Für viele Kinder findet im Konfirmandenunterricht die erste Begegnung mit Religion statt. Wir können heute nicht mehr davon ausgehen, dass Grundlagenwissen wie „Was ist ein Gebet“ oder „Was passiert im Gottesdienst“ vorhanden ist. Das genau ist der Hintergrund für die Entscheidung, den Kindern mehr religiöse Erlebnisse und Erfahrungen zu ermöglichen. Erfahrungen, die Kinder früher im Elternhaus machen konnten. Ich bin im Übrigen überzeugt davon, dass die Bedeutung des Glaubens nicht so abgenommen hat wie seine Praxis. Viele Eltern sehen im Glauben durchaus Positives, aber sie können nicht darüber sprechen, weil sie das Thema für zu persönlich halten und weil sie oft nicht die richtigen Worte finden.
• Mit welcher Akzeptanz für den neuen Lehrplan rechnen Sie in der Pfarrerschaft und in den Gemeinden?
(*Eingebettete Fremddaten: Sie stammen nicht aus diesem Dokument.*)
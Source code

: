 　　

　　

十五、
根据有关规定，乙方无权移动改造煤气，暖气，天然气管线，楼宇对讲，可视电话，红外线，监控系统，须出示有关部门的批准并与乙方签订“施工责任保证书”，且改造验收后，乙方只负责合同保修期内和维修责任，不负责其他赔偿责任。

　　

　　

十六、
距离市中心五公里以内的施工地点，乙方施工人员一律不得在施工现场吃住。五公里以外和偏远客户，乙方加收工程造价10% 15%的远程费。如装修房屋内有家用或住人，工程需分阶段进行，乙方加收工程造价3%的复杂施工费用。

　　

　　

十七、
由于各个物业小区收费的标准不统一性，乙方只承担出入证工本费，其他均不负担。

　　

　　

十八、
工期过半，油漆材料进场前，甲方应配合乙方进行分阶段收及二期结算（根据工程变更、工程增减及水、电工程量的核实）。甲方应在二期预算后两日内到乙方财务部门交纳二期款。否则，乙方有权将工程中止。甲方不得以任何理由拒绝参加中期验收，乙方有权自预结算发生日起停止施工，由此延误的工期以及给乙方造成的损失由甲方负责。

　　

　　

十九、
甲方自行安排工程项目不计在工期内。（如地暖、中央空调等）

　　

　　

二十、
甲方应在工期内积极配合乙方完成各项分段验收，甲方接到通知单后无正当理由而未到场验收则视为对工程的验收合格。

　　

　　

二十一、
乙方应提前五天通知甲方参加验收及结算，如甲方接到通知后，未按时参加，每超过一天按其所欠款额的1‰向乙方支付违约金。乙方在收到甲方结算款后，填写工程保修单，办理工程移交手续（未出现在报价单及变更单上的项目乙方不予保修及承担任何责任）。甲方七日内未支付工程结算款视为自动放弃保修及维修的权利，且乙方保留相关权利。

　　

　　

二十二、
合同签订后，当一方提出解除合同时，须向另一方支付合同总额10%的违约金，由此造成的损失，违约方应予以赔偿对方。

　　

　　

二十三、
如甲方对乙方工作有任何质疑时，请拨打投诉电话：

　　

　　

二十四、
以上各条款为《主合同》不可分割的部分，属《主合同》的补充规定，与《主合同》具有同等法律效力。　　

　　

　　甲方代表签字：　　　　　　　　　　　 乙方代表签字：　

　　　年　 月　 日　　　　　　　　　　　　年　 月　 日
Dass wir nicht alle erreichen, ist uns durchaus bewusst. Wir werden aber die Menschen erreichen, die bereit sind, sich auf Neues einzulassen. Und das sind nicht zu wenige. Außerdem sind da noch die jungen Leute. Ich bin in der Ausbildung von Pfarrerinnen und Pfarrern tätig, da erlebe ich ein hohes Maß an Interesse an der Neuausrichtung in der Konfirmandenarbeit, vor allem an den modernen erlebnisorientierten didaktischen Ansätzen.